Work item => Would you write out the lines from the one containing "输入进度在曲线上的 X、Y 位置。这可用于绘制贝塞尔曲线。" to the end of the records below, exactly and in full, please?

Saved entries =>
*** Block opens ***

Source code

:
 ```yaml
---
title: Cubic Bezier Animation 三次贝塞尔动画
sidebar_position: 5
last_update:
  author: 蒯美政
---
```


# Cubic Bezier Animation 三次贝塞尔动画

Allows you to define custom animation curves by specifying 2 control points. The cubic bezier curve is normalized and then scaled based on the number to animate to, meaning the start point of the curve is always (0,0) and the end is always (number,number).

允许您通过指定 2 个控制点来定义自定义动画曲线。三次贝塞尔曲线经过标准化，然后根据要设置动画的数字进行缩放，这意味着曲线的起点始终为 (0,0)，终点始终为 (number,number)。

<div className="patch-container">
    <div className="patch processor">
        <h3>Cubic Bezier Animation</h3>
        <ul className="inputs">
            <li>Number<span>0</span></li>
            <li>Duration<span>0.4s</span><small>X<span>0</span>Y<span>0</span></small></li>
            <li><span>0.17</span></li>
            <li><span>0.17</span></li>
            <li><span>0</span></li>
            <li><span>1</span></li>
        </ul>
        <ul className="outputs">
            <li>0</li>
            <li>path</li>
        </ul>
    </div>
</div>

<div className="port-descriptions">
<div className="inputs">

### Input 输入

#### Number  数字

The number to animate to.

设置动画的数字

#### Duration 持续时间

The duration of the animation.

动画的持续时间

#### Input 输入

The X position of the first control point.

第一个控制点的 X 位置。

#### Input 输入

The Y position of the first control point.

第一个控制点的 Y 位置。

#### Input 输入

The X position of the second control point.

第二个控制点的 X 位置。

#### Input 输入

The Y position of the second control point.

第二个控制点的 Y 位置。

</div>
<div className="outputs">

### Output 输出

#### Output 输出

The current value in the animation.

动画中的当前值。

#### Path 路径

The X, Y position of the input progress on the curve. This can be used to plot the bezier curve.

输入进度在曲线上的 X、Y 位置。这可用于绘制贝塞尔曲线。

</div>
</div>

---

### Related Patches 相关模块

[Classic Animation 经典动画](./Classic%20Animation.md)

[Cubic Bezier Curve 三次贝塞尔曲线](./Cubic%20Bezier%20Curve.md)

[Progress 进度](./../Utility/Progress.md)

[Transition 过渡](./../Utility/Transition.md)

*** Block closes ***

Expected answer =>
输入进度在曲线上的 X、Y 位置。这可用于绘制贝塞尔曲线。

</div>
</div>

---

### Related Patches 相关模块

[Classic Animation 经典动画](./Classic%20Animation.md)

[Cubic Bezier Curve 三次贝塞尔曲线](./Cubic%20Bezier%20Curve.md)

[Progress 进度](./../Utility/Progress.md)

[Transition 过渡](./../Utility/Transition.md)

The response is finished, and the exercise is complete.